=== Work request ===
Set down every entry again exactly as it stands below.

*** Input records ***

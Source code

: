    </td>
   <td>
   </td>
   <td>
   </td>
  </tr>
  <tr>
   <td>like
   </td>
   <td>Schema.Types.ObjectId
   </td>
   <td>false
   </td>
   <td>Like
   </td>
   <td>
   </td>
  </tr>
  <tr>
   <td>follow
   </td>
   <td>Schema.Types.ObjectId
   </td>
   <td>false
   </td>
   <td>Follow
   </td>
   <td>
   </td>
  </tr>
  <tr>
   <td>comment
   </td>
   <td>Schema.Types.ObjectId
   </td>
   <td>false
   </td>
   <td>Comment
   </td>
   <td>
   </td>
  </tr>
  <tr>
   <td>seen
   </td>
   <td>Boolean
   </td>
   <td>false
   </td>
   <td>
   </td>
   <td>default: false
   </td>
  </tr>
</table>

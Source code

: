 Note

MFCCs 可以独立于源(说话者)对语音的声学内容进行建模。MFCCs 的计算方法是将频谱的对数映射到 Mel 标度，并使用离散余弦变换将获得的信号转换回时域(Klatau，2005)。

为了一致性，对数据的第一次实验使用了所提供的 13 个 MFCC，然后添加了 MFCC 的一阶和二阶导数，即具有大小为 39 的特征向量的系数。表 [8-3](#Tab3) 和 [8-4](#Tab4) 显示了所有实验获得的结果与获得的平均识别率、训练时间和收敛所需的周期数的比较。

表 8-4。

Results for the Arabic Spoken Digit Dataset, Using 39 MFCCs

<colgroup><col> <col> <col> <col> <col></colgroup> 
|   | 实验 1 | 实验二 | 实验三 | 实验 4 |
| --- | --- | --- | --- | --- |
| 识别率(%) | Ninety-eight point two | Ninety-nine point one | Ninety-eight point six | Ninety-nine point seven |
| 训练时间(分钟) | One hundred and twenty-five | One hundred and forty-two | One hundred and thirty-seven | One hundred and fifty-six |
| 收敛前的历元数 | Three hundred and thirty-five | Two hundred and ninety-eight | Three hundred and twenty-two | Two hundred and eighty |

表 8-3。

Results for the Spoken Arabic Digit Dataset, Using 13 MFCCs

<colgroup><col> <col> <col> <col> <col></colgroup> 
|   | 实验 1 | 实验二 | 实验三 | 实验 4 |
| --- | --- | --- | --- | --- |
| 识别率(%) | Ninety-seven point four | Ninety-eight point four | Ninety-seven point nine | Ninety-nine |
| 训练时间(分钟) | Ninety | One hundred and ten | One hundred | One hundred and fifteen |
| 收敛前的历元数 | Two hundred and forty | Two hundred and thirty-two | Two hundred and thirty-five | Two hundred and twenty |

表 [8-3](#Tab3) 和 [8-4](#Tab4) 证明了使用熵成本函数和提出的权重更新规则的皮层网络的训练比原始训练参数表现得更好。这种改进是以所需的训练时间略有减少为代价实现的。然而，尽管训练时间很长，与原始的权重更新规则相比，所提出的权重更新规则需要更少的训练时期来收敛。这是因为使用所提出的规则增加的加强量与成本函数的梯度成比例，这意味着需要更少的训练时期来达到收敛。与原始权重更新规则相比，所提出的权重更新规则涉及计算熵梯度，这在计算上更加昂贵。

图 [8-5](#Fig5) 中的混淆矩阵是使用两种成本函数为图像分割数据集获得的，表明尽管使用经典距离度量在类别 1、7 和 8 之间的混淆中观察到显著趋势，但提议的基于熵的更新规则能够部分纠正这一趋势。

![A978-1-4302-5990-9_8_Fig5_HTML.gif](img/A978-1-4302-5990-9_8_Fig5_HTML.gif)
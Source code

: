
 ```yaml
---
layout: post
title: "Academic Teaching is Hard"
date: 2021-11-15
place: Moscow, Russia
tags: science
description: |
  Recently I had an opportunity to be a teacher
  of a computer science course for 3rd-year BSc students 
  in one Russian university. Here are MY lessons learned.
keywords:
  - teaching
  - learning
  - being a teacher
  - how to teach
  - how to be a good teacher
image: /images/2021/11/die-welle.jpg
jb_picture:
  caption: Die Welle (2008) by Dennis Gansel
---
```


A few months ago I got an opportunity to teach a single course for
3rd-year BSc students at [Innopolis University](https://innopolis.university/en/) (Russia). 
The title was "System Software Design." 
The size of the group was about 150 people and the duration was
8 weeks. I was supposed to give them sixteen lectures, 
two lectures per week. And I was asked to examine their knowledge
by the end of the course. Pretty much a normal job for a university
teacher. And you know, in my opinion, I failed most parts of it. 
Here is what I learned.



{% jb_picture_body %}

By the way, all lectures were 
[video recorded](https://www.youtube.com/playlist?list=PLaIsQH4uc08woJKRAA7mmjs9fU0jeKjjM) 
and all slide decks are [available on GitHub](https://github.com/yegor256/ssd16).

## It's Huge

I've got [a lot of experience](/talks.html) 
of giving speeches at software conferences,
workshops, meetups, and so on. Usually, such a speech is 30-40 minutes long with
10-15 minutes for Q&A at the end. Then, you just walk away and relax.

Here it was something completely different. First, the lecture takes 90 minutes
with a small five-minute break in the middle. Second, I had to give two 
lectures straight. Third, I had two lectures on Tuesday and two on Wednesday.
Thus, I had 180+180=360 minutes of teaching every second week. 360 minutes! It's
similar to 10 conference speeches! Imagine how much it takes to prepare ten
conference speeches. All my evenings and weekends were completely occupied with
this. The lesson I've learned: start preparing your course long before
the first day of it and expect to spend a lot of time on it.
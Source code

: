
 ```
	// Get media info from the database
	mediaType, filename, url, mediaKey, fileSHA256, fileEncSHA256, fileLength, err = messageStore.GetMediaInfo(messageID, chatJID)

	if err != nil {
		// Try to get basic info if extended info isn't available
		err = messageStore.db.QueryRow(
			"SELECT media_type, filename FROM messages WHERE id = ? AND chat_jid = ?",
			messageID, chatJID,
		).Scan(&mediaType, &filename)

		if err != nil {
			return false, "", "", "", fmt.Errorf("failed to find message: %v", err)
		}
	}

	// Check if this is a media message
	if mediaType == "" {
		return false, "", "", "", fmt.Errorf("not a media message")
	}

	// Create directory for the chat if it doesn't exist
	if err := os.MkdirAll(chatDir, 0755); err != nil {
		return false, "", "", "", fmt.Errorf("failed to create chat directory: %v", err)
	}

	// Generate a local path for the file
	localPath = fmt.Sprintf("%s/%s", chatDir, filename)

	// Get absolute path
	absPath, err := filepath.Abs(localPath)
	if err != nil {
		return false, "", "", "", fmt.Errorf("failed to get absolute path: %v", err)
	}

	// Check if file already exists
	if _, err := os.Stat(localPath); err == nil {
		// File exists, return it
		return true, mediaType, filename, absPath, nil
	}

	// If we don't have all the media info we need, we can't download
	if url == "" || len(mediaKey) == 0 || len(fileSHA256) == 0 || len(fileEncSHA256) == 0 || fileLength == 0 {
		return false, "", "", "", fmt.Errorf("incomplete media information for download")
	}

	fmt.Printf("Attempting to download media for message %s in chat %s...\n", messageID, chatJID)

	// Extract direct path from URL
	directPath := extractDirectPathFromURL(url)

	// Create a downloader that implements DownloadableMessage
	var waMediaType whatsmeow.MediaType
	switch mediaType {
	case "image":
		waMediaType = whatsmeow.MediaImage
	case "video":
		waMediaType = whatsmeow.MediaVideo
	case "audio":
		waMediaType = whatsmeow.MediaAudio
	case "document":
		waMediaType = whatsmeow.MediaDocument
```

*** End of Input records ***

=== Your solution ===
Source code

:    </td>
   <td>
   </td>
   <td>
   </td>
  </tr>
  <tr>
   <td>like
   </td>
   <td>Schema.Types.ObjectId
   </td>
   <td>false
   </td>
   <td>Like
   </td>
   <td>
   </td>
  </tr>
  <tr>
   <td>follow
   </td>
   <td>Schema.Types.ObjectId
   </td>
   <td>false
   </td>
   <td>Follow
   </td>
   <td>
   </td>
  </tr>
  <tr>
   <td>comment
   </td>
   <td>Schema.Types.ObjectId
   </td>
   <td>false
   </td>
   <td>Comment
   </td>
   <td>
   </td>
  </tr>
  <tr>
   <td>seen
   </td>
   <td>Boolean
   </td>
   <td>false
   </td>
   <td>
   </td>
   <td>default: false
   </td>
  </tr>
</table>

Source code

: Note

MFCCs 可以独立于源(说话者)对语音的声学内容进行建模。MFCCs 的计算方法是将频谱的对数映射到 Mel 标度，并使用离散余弦变换将获得的信号转换回时域(Klatau，2005)。

为了一致性，对数据的第一次实验使用了所提供的 13 个 MFCC，然后添加了 MFCC 的一阶和二阶导数，即具有大小为 39 的特征向量的系数。表 [8-3](#Tab3) 和 [8-4](#Tab4) 显示了所有实验获得的结果与获得的平均识别率、训练时间和收敛所需的周期数的比较。

表 8-4。

Results for the Arabic Spoken Digit Dataset, Using 39 MFCCs

<colgroup><col> <col> <col> <col> <col></colgroup> 
|   | 实验 1 | 实验二 | 实验三 | 实验 4 |
| --- | --- | --- | --- | --- |
| 识别率(%) | Ninety-eight point two | Ninety-nine point one | Ninety-eight point six | Ninety-nine point seven |
| 训练时间(分钟) | One hundred and twenty-five | One hundred and forty-two | One hundred and thirty-seven | One hundred and fifty-six |
| 收敛前的历元数 | Three hundred and thirty-five | Two hundred and ninety-eight | Three hundred and twenty-two | Two hundred and eighty |

表 8-3。

Results for the Spoken Arabic Digit Dataset, Using 13 MFCCs

<colgroup><col> <col> <col> <col> <col></colgroup> 
|   | 实验 1 | 实验二 | 实验三 | 实验 4 |
| --- | --- | --- | --- | --- |
| 识别率(%) | Ninety-seven point four | Ninety-eight point four | Ninety-seven point nine | Ninety-nine |
| 训练时间(分钟) | Ninety | One hundred and ten | One hundred | One hundred and fifteen |
| 收敛前的历元数 | Two hundred and forty | Two hundred and thirty-two | Two hundred and thirty-five | Two hundred and twenty |

表 [8-3](#Tab3) 和 [8-4](#Tab4) 证明了使用熵成本函数和提出的权重更新规则的皮层网络的训练比原始训练参数表现得更好。这种改进是以所需的训练时间略有减少为代价实现的。然而，尽管训练时间很长，与原始的权重更新规则相比，所提出的权重更新规则需要更少的训练时期来收敛。这是因为使用所提出的规则增加的加强量与成本函数的梯度成比例，这意味着需要更少的训练时期来达到收敛。与原始权重更新规则相比，所提出的权重更新规则涉及计算熵梯度，这在计算上更加昂贵。

图 [8-5](#Fig5) 中的混淆矩阵是使用两种成本函数为图像分割数据集获得的，表明尽管使用经典距离度量在类别 1、7 和 8 之间的混淆中观察到显著趋势，但提议的基于熵的更新规则能够部分纠正这一趋势。

![A978-1-4302-5990-9_8_Fig5_HTML.gif](img/A978-1-4302-5990-9_8_Fig5_HTML.gif)
Source code

:
 ```yaml
---
layout: post
title: "Academic Teaching is Hard"
date: 2021-11-15
place: Moscow, Russia
tags: science
description: |
  Recently I had an opportunity to be a teacher
  of a computer science course for 3rd-year BSc students 
  in one Russian university. Here are MY lessons learned.
keywords:
  - teaching
  - learning
  - being a teacher
  - how to teach
  - how to be a good teacher
image: /images/2021/11/die-welle.jpg
jb_picture:
  caption: Die Welle (2008) by Dennis Gansel
---
```


A few months ago I got an opportunity to teach a single course for
3rd-year BSc students at [Innopolis University](https://innopolis.university/en/) (Russia). 
The title was "System Software Design." 
The size of the group was about 150 people and the duration was
8 weeks. I was supposed to give them sixteen lectures, 
two lectures per week. And I was asked to examine their knowledge
by the end of the course. Pretty much a normal job for a university
teacher. And you know, in my opinion, I failed most parts of it. 
Here is what I learned.



{% jb_picture_body %}

By the way, all lectures were 
[video recorded](https://www.youtube.com/playlist?list=PLaIsQH4uc08woJKRAA7mmjs9fU0jeKjjM) 
and all slide decks are [available on GitHub](https://github.com/yegor256/ssd16).

## It's Huge

I've got [a lot of experience](/talks.html) 
of giving speeches at software conferences,
workshops, meetups, and so on. Usually, such a speech is 30-40 minutes long with
10-15 minutes for Q&A at the end. Then, you just walk away and relax.

Here it was something completely different. First, the lecture takes 90 minutes
with a small five-minute break in the middle. Second, I had to give two 
lectures straight. Third, I had two lectures on Tuesday and two on Wednesday.
Thus, I had 180+180=360 minutes of teaching every second week. 360 minutes! It's
similar to 10 conference speeches! Imagine how much it takes to prepare ten
conference speeches. All my evenings and weekends were completely occupied with
this. The lesson I've learned: start preparing your course long before
the first day of it and expect to spend a lot of time on it.
Source code

:
 ```
	// Get media info from the database
	mediaType, filename, url, mediaKey, fileSHA256, fileEncSHA256, fileLength, err = messageStore.GetMediaInfo(messageID, chatJID)

	if err != nil {
		// Try to get basic info if extended info isn't available
		err = messageStore.db.QueryRow(
			"SELECT media_type, filename FROM messages WHERE id = ? AND chat_jid = ?",
			messageID, chatJID,
		).Scan(&mediaType, &filename)

		if err != nil {
			return false, "", "", "", fmt.Errorf("failed to find message: %v", err)
		}
	}

	// Check if this is a media message
	if mediaType == "" {
		return false, "", "", "", fmt.Errorf("not a media message")
	}

	// Create directory for the chat if it doesn't exist
	if err := os.MkdirAll(chatDir, 0755); err != nil {
		return false, "", "", "", fmt.Errorf("failed to create chat directory: %v", err)
	}

	// Generate a local path for the file
	localPath = fmt.Sprintf("%s/%s", chatDir, filename)

	// Get absolute path
	absPath, err := filepath.Abs(localPath)
	if err != nil {
		return false, "", "", "", fmt.Errorf("failed to get absolute path: %v", err)
	}

	// Check if file already exists
	if _, err := os.Stat(localPath); err == nil {
		// File exists, return it
		return true, mediaType, filename, absPath, nil
	}

	// If we don't have all the media info we need, we can't download
	if url == "" || len(mediaKey) == 0 || len(fileSHA256) == 0 || len(fileEncSHA256) == 0 || fileLength == 0 {
		return false, "", "", "", fmt.Errorf("incomplete media information for download")
	}

	fmt.Printf("Attempting to download media for message %s in chat %s...\n", messageID, chatJID)

	// Extract direct path from URL
	directPath := extractDirectPathFromURL(url)

	// Create a downloader that implements DownloadableMessage
	var waMediaType whatsmeow.MediaType
	switch mediaType {
	case "image":
		waMediaType = whatsmeow.MediaImage
	case "video":
		waMediaType = whatsmeow.MediaVideo
	case "audio":
		waMediaType = whatsmeow.MediaAudio
	case "document":
		waMediaType = whatsmeow.MediaDocument
```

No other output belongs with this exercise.